Ethical Concerns of Generative AI and Mitigation Strategies: A Systematic Mapping Study
- URL: http://arxiv.org/abs/2502.00015v1
- Date: Wed, 08 Jan 2025 13:05:19 GMT
- Title: Ethical Concerns of Generative AI and Mitigation Strategies: A Systematic Mapping Study
- Authors: Yutan Huang, Chetan Arora, Wen Cheng Houng, Tanjila Kanij, Anuradha Madulgalla, John Grundy,
- Abstract summary: This paper aims to identify and categorize the key ethical concerns associated with using Large Language Models.<n>We examine existing mitigation strategies and assess the outstanding challenges in implementing these strategies across various domains.
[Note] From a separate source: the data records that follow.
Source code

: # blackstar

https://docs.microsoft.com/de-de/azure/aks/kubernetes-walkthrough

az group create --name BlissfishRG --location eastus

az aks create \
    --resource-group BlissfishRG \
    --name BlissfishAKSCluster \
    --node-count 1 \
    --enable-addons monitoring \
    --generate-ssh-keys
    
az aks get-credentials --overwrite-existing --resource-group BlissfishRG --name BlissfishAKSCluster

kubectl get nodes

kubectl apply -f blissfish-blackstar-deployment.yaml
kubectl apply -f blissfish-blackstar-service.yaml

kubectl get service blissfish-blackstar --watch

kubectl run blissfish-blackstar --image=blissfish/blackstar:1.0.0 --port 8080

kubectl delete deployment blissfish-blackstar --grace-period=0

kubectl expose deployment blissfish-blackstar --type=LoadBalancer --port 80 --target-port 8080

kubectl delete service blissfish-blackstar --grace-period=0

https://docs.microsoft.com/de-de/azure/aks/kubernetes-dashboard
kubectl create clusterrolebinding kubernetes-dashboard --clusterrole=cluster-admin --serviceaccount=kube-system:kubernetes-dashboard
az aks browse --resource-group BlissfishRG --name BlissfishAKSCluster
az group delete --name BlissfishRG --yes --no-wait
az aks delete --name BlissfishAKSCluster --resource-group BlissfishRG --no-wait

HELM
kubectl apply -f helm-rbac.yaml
- Score: 7.694895971261275
- License: http://creativecommons.org/licenses/by/4.0/
- Abstract: [Context] Generative AI technologies, particularly Large Language Models (LLMs), have transformed numerous domains by enhancing convenience and efficiency in information retrieval, content generation, and decision-making processes. However, deploying LLMs also presents diverse ethical challenges, and their mitigation strategies remain complex and domain-dependent. [Objective] This paper aims to identify and categorize the key ethical concerns associated with using LLMs, examine existing mitigation strategies, and assess the outstanding challenges in implementing these strategies across various domains. [Method] We conducted a systematic mapping study, reviewing 39 studies that discuss ethical concerns and mitigation strategies related to LLMs. We analyzed these ethical concerns using five ethical dimensions that we extracted based on various existing guidelines, frameworks, and an analysis of the mitigation strategies and implementation challenges. [Results] Our findings reveal that ethical concerns in LLMs are multi-dimensional and context-dependent. While proposed mitigation strategies address some of these concerns, significant challenges still remain. [Conclusion] Our results highlight that ethical issues often hinder the practical implementation of the mitigation strategies, particularly in high-stake areas like healthcare and public governance; existing frameworks often lack adaptability, failing to accommodate evolving societal expectations and diverse contexts.